Moreover, autophagy activation may be beneficial in protecting against metabolic abnormalities in obese animals. For example, exercise induces autophagy in muscle, liver, pancreatic β-cells and adipose tissue, and mice that exhibit increased autophagy in these tissues (in response to exercise) are protected against glucose intolerance, leptin resistance as well as increased serum cholesterol and triglyceride levels induced by a high-fat diet. These benefits are not seen in mice that are unable to induce autophagy after exercise38. Thus, it may not be a coincidence that one of the mainstays of diabetes treatment is the use of AMP-activated protein kinase (AMPK) activators — agents that induce autophagy (as discussed above). Further studies are required to determine whether additional approaches for upregulating autophagy (besides AMPK activators) may also be beneficial in the treatment of metabolic diseases.

Autophagy is involved not only in the regulation of metabolism in peripheral tissues but also in regulating food intake via the brain39,40. These effects are complex and depend on the hypothalamic neurons that are targeted by autophagy knockout models: Atg7 knockout in pro-opiomelanocortin-expressing neurons causes obesity, whereas Atg7 knockout in neurons expressing Agouti-related protein decreases body weight (reviewed in Ref. 41). Ultimately, the effects of autophagy on metabolism will need to be deciphered in animal models in which autophagy is modulated within the physiological range, as opposed to analyses in autophagy-null tissues.

Autophagy and neurodegenerative diseases

Most adult-onset neurodegenerative diseases are characterized by the formation of protein inclusions inside neurons. Frequently, these inclusions or aggregates are intracytoplasmic, as is the case in Parkinson's disease, Alzheimer's disease (which also has extracellular aggregates) and Huntington's disease. When these types of conditions are caused by Mendelian mutations, the mutant protein causes disease typically via a toxic gain of function, which is associated with its propensity to aggregate42. Hence, strategies that can limit the toxic load by enhancing the removal of such proteins may have therapeutic potential.
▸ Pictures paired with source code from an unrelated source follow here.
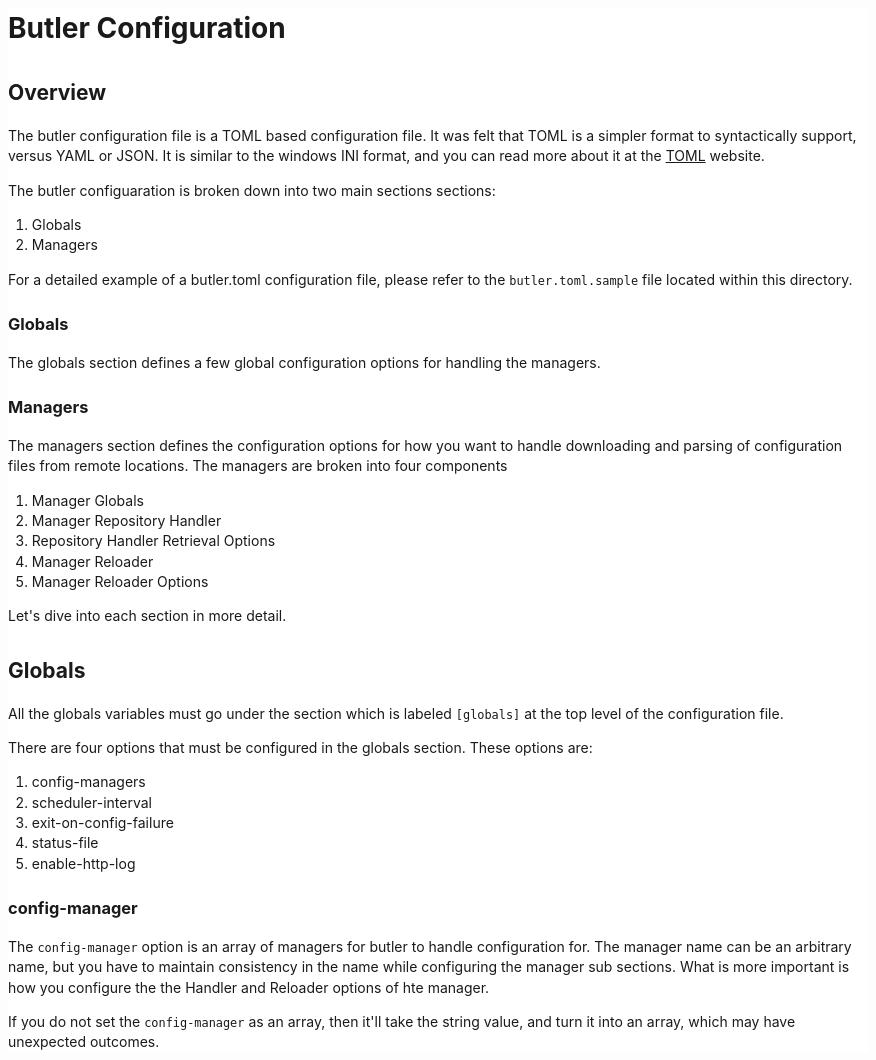 # Butler Configuration
## Overview
The butler configuration file is a TOML based configuration file. It was felt that TOML is a simpler format to syntactically support, versus YAML or JSON. It is similar to the windows INI format, and you can read more about it at the [TOML](https://github.com/toml-lang/toml) website.

The butler configuaration is broken down into two main sections sections:

1. Globals
1. Managers

For a detailed example of a butler.toml configuration file, please refer to the `butler.toml.sample` file located within this directory.

### Globals
The globals section defines a few global configuration options for handling the managers.

### Managers
The managers section defines the configuration options for how you want to handle downloading and parsing of configuration files from remote locations. The managers are broken into four components

1. Manager Globals
1. Manager Repository Handler
1. Repository Handler Retrieval Options
1. Manager Reloader
1. Manager Reloader Options

Let's dive into each section in more detail.

## Globals

All the globals variables must go under the section which is labeled `[globals]` at the top level of the configuration file.

There are four options that must be configured in the globals section. These options are:

1. config-managers
1. scheduler-interval
1. exit-on-config-failure
1. status-file
1. enable-http-log

### config-manager
The `config-manager` option is an array of managers for butler to handle configuration for. The manager name can be an arbitrary name, but you have to maintain consistency in the name while configuring the manager sub sections. What is more important is how you configure the the Handler and Reloader options of hte manager.

If you do not set the `config-manager` as an array, then it'll take the string value, and turn it into an array, which may have unexpected outcomes.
Most neurodegenerative disease-associated proteins that form intracytoplasmic aggregates are autophagy substrates43,44,45. Inhibition of autophagosome formation or autophagosome–lysosome fusion slows the clearance of both full-length mutant huntingtin (the protein that causes Huntington's disease) and its more toxic amino-terminal fragments, whereas the wild-type counterparts of these species are still efficiently cleared46. The clearance of these proteins is delayed when autophagy is impaired and, most importantly, their turnover is enhanced when autophagy is upregulated. Indeed, autophagy upregulation decreases the toxic accumulation of different mutant proteins, such as mutant huntingtin (causing Huntington's disease), mutant ataxin 3 (causing spinocerebellar ataxia type 3) and mutant α-synuclein (causing Parkinson's disease), and has beneficial effects on disease-associated phenotypes in cell culture as well as Drosophila melanogaster, zebrafish and mouse models43,44,45,47,48,49,50. In addition to facilitating the removal of toxic proteins, autophagy upregulation may reduce neuronal susceptibilities to caspase activation and apoptosis51.
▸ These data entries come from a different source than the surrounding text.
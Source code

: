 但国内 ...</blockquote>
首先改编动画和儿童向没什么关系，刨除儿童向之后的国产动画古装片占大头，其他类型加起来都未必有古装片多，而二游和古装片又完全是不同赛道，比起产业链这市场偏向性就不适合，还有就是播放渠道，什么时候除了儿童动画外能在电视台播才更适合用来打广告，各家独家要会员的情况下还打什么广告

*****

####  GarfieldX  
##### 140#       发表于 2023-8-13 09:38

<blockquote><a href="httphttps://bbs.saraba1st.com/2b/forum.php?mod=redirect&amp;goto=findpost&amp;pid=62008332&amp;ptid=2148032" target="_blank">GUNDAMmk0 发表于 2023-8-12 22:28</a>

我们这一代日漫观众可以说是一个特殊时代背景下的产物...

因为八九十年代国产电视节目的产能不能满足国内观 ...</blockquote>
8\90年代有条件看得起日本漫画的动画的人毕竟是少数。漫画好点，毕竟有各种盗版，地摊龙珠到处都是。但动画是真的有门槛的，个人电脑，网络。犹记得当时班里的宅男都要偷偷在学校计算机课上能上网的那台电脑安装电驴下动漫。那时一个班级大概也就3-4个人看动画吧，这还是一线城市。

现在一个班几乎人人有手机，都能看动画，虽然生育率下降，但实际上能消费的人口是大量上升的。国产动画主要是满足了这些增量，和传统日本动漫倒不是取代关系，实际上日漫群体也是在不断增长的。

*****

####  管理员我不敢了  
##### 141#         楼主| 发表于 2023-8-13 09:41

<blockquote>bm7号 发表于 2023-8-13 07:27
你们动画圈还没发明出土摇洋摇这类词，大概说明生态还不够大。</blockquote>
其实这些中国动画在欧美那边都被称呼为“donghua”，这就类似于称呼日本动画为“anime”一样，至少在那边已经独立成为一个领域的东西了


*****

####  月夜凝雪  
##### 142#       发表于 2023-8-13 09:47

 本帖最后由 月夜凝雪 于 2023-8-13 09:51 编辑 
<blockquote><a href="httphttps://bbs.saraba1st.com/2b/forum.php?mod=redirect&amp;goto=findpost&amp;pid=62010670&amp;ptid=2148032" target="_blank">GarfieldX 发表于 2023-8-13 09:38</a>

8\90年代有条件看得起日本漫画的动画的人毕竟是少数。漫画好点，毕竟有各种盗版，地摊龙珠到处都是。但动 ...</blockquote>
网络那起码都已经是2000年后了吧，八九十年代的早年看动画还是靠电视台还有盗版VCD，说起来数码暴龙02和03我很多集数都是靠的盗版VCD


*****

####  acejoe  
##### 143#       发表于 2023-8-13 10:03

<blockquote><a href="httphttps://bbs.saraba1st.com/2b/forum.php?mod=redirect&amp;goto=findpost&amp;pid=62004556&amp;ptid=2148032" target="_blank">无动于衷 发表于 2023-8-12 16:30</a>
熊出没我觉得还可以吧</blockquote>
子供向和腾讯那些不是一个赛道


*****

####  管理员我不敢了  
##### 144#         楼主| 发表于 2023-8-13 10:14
Conversely, conditional knockouts of key autophagy genes in mouse neurons lead to aggregate formation and neurotoxicity52,53. Furthermore, defective autophagy results in the accumulation of mitochondria with an abnormal membrane potential, which are more likely to release pro-apoptotic molecules, as this population of mitochondria is believed to be selectively targeted by mitophagy54. Autophagy may be impaired in neurodegenerative diseases. For instance, autophagy may be impaired at both the levels of autophagosome degradation55 and autophagosome formation56 in Alzheimer's disease, although these effects may vary according to the relevant genotype of the patients or the stage of the disease.
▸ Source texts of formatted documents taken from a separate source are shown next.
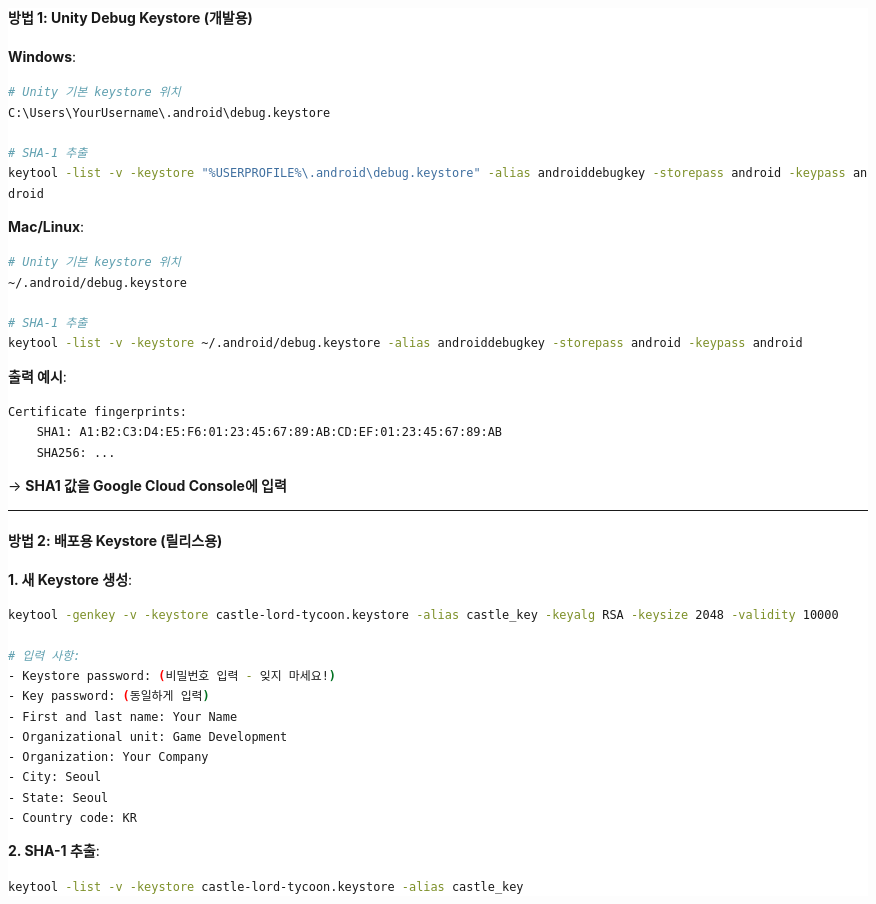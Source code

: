 #### 방법 1: Unity Debug Keystore (개발용)

**Windows**:
```bash
# Unity 기본 keystore 위치
C:\Users\YourUsername\.android\debug.keystore

# SHA-1 추출
keytool -list -v -keystore "%USERPROFILE%\.android\debug.keystore" -alias androiddebugkey -storepass android -keypass android
```

**Mac/Linux**:
```bash
# Unity 기본 keystore 위치
~/.android/debug.keystore

# SHA-1 추출
keytool -list -v -keystore ~/.android/debug.keystore -alias androiddebugkey -storepass android -keypass android
```

**출력 예시**:
```
Certificate fingerprints:
    SHA1: A1:B2:C3:D4:E5:F6:01:23:45:67:89:AB:CD:EF:01:23:45:67:89:AB
    SHA256: ...
```

→ **SHA1 값을 Google Cloud Console에 입력**

---

#### 방법 2: 배포용 Keystore (릴리스용)

**1. 새 Keystore 생성**:
```bash
keytool -genkey -v -keystore castle-lord-tycoon.keystore -alias castle_key -keyalg RSA -keysize 2048 -validity 10000

# 입력 사항:
- Keystore password: (비밀번호 입력 - 잊지 마세요!)
- Key password: (동일하게 입력)
- First and last name: Your Name
- Organizational unit: Game Development
- Organization: Your Company
- City: Seoul
- State: Seoul
- Country code: KR
```

**2. SHA-1 추출**:
```bash
keytool -list -v -keystore castle-lord-tycoon.keystore -alias castle_key
```
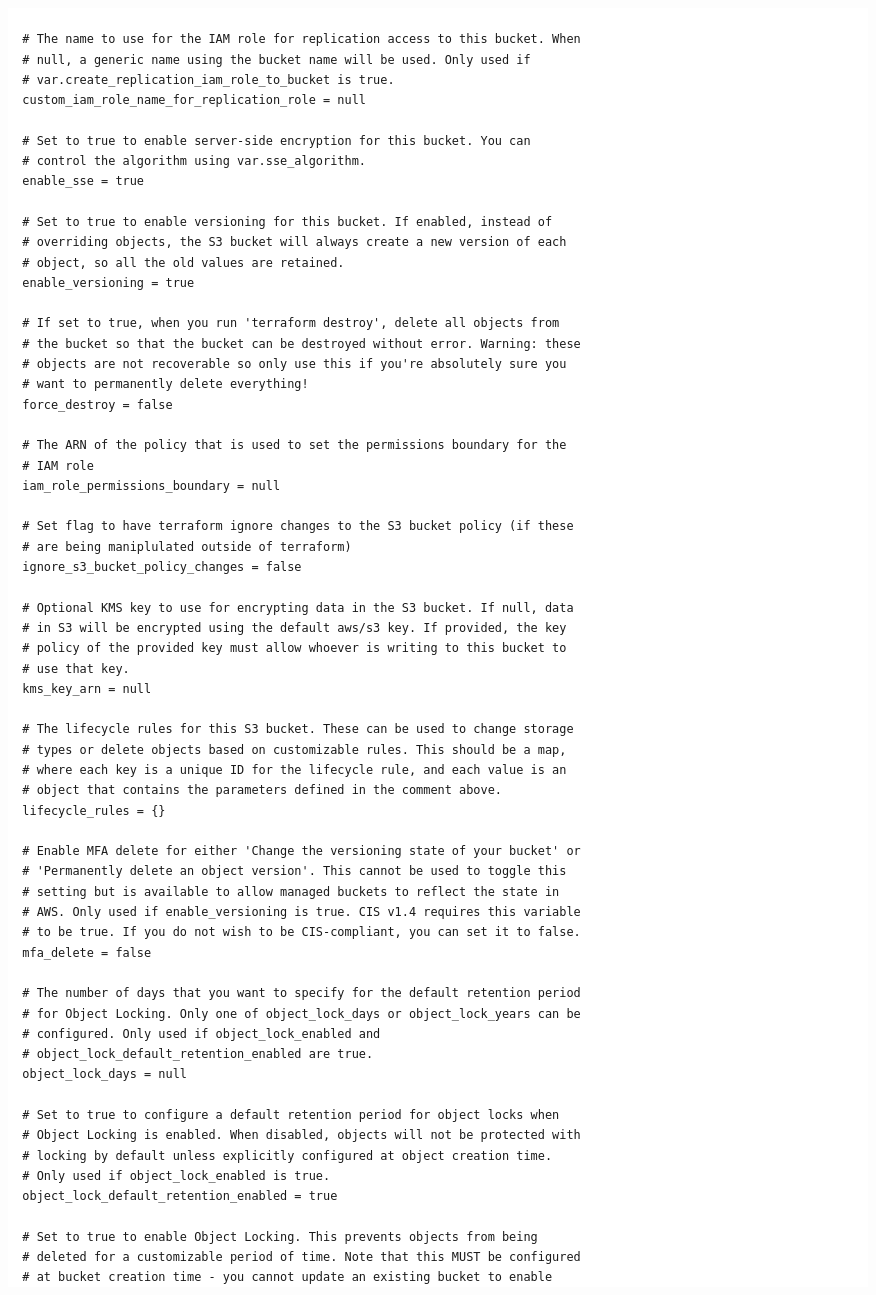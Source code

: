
 ```hcl title="main.tf"

  # The name to use for the IAM role for replication access to this bucket. When
  # null, a generic name using the bucket name will be used. Only used if
  # var.create_replication_iam_role_to_bucket is true.
  custom_iam_role_name_for_replication_role = null

  # Set to true to enable server-side encryption for this bucket. You can
  # control the algorithm using var.sse_algorithm.
  enable_sse = true

  # Set to true to enable versioning for this bucket. If enabled, instead of
  # overriding objects, the S3 bucket will always create a new version of each
  # object, so all the old values are retained.
  enable_versioning = true

  # If set to true, when you run 'terraform destroy', delete all objects from
  # the bucket so that the bucket can be destroyed without error. Warning: these
  # objects are not recoverable so only use this if you're absolutely sure you
  # want to permanently delete everything!
  force_destroy = false

  # The ARN of the policy that is used to set the permissions boundary for the
  # IAM role
  iam_role_permissions_boundary = null

  # Set flag to have terraform ignore changes to the S3 bucket policy (if these
  # are being maniplulated outside of terraform)
  ignore_s3_bucket_policy_changes = false

  # Optional KMS key to use for encrypting data in the S3 bucket. If null, data
  # in S3 will be encrypted using the default aws/s3 key. If provided, the key
  # policy of the provided key must allow whoever is writing to this bucket to
  # use that key.
  kms_key_arn = null

  # The lifecycle rules for this S3 bucket. These can be used to change storage
  # types or delete objects based on customizable rules. This should be a map,
  # where each key is a unique ID for the lifecycle rule, and each value is an
  # object that contains the parameters defined in the comment above.
  lifecycle_rules = {}

  # Enable MFA delete for either 'Change the versioning state of your bucket' or
  # 'Permanently delete an object version'. This cannot be used to toggle this
  # setting but is available to allow managed buckets to reflect the state in
  # AWS. Only used if enable_versioning is true. CIS v1.4 requires this variable
  # to be true. If you do not wish to be CIS-compliant, you can set it to false.
  mfa_delete = false

  # The number of days that you want to specify for the default retention period
  # for Object Locking. Only one of object_lock_days or object_lock_years can be
  # configured. Only used if object_lock_enabled and
  # object_lock_default_retention_enabled are true.
  object_lock_days = null

  # Set to true to configure a default retention period for object locks when
  # Object Locking is enabled. When disabled, objects will not be protected with
  # locking by default unless explicitly configured at object creation time.
  # Only used if object_lock_enabled is true.
  object_lock_default_retention_enabled = true

  # Set to true to enable Object Locking. This prevents objects from being
  # deleted for a customizable period of time. Note that this MUST be configured
  # at bucket creation time - you cannot update an existing bucket to enable
```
The accumulation of α-synuclein is a hallmark of Parkinson's disease, and an excess of this protein is sufficient to cause this condition. Interestingly, excess α-synuclein impairs autophagosome biogenesis in cell cultures and in vivo57, whereas increased autophagy is observed when levels of this protein are reduced58. Mutations in PTEN-induced putative kinase 1 (PINK1) and the E3 ubiquitin ligase parkin (also known as PARK2) cause recessive forms of Parkinson's disease. Recent data suggest that these proteins work together to mediate the clearance of dysfunctional mitochondria via mitophagy59. As disease-associated mutations have impaired mitophagy-related activity, this supports previous assertions that mitochondrial dysfunction may contribute to these forms of Parkinson's disease. However, the relevance of mitophagy to the common sporadic forms of Parkinson's disease is still unclear. Furthermore, impaired autophagy is implicated in a rare degenerative form of epilepsy caused by mutations in laforin, called Lafora epilepsy60, as well as in forms of motor neuron disease caused by mutations in dynactin61,62. It is thus likely that neurodegenerative diseases associated with mutations that impair autophagy will have an increased propensity towards aggregate formation and cellular toxicity, and that some of the neuronal stress may be due to defective mitophagy.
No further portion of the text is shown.